When Pope Francis met earlier this month with victims of rape and sexual abuse by priests, he vowed to hold bishops accountable for covering up the scandal instead of confronting it.
A good place to start is with the St. Paul-Minneapolis archdiocese, where calls are mounting for the resignation of Archbishop John Nienstedt, a warrior against same-sex marriage who, it turns out, is facing accusations that he indulged in improper sexual conduct in the past with priests, seminarians and other men.
The archbishop has denied the accusations as “entirely false,” saying they date back over 10 years and do not involve minors or criminal conduct. But he felt obliged to hire a law firm to investigate them.
Meanwhile, his handling of the pedophilia scandal is under fire from all sides. This week, an affidavit from Jennifer Haselberger, the former canon law chancellor for the archdiocese, accused the archbishop and his ranking prelates of systematically ignoring warnings about abusers in a five-year period, while failing to inform civil authorities of possible criminal acts.
In the affidavit made public Tuesday, Ms.
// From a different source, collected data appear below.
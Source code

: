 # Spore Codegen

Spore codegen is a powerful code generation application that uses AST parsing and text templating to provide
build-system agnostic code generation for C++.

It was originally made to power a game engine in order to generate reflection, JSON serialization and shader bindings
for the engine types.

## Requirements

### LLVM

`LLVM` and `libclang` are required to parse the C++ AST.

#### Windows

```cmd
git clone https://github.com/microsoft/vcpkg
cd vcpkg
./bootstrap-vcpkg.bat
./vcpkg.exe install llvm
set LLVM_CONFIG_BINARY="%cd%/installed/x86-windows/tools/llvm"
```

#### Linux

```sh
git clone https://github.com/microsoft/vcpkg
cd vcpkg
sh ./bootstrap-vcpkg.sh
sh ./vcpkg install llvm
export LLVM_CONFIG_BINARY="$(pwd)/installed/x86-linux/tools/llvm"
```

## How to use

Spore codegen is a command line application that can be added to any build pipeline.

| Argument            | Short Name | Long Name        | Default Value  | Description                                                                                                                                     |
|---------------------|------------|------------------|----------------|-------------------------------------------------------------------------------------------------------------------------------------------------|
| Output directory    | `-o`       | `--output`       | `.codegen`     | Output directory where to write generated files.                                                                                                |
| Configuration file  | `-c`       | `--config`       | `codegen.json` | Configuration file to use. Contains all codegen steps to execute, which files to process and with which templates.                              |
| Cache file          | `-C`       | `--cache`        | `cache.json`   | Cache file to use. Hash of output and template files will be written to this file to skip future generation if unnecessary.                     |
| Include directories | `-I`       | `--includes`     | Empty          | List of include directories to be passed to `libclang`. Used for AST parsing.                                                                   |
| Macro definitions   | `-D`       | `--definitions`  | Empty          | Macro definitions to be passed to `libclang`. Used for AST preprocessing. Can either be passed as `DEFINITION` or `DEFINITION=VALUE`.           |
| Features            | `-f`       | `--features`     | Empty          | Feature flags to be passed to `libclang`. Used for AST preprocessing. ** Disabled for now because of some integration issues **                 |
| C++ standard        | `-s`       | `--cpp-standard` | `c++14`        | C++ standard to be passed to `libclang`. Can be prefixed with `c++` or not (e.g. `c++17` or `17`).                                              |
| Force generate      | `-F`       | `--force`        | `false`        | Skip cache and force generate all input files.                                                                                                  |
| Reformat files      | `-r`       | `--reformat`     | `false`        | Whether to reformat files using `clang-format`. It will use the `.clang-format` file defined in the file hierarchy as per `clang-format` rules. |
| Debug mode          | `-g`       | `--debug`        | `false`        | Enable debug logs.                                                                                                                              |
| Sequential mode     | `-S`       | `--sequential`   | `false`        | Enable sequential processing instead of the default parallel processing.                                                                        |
Haselberger, who resigned last year, said every time she tried to warn the archbishop and his deputies about abusive priests who were still serving in parishes, her “concerns were ignored, dismissed, or the emphasis was shifted to what was best for the priest involved.”
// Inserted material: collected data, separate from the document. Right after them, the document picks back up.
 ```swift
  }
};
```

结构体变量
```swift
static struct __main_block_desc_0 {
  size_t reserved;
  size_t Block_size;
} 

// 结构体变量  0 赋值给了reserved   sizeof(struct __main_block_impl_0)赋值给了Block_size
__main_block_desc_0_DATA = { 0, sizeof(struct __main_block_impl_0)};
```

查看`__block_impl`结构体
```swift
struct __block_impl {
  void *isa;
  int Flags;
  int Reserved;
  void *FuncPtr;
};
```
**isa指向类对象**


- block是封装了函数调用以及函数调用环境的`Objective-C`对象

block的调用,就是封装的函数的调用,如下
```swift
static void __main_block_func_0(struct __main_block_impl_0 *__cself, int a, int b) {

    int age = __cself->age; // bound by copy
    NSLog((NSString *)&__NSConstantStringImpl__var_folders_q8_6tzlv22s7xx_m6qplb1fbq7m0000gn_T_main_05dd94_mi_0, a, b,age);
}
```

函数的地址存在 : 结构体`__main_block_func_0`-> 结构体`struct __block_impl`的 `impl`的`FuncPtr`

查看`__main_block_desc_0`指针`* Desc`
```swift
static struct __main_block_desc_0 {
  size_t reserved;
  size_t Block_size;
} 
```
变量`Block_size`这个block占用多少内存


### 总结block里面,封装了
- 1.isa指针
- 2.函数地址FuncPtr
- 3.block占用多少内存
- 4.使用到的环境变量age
Ms. Haselberger wrote that she “abandoned hope that this situation could be resolved by the present administration,” in her rebuttal to the claims of the archdiocese that it had met its responsibility to protect children from rogue priests.
Archbishop Nienstedt acknowledged earlier this year in a sworn deposition for a pedophilia lawsuit that he did not fully disclose to police or parishioners which priests were under suspicion. But the archdiocese insists reforms have since strengthened disclosure.
The situation was only worsened by another deposition from a former vicar general of the archdiocese, the Rev. Peter Laird, who in conferences last year with Archbishop Nienstedt twice suggested that the archbishop consider resigning. Concerned Catholic parishioners, individual clergy members and university professors have also called for the archbishop to resign as the best solution. Instead, the archdiocese has made a mockery of accountability.
Hundreds of American priests have been forced from service because of pedophile crimes, but the parallel need for accountability among those who covered up the scandal has been shamefully avoided. In promising closer attention to this issue, the pope should not overlook the church’s leadership disarray in the Twin Cities.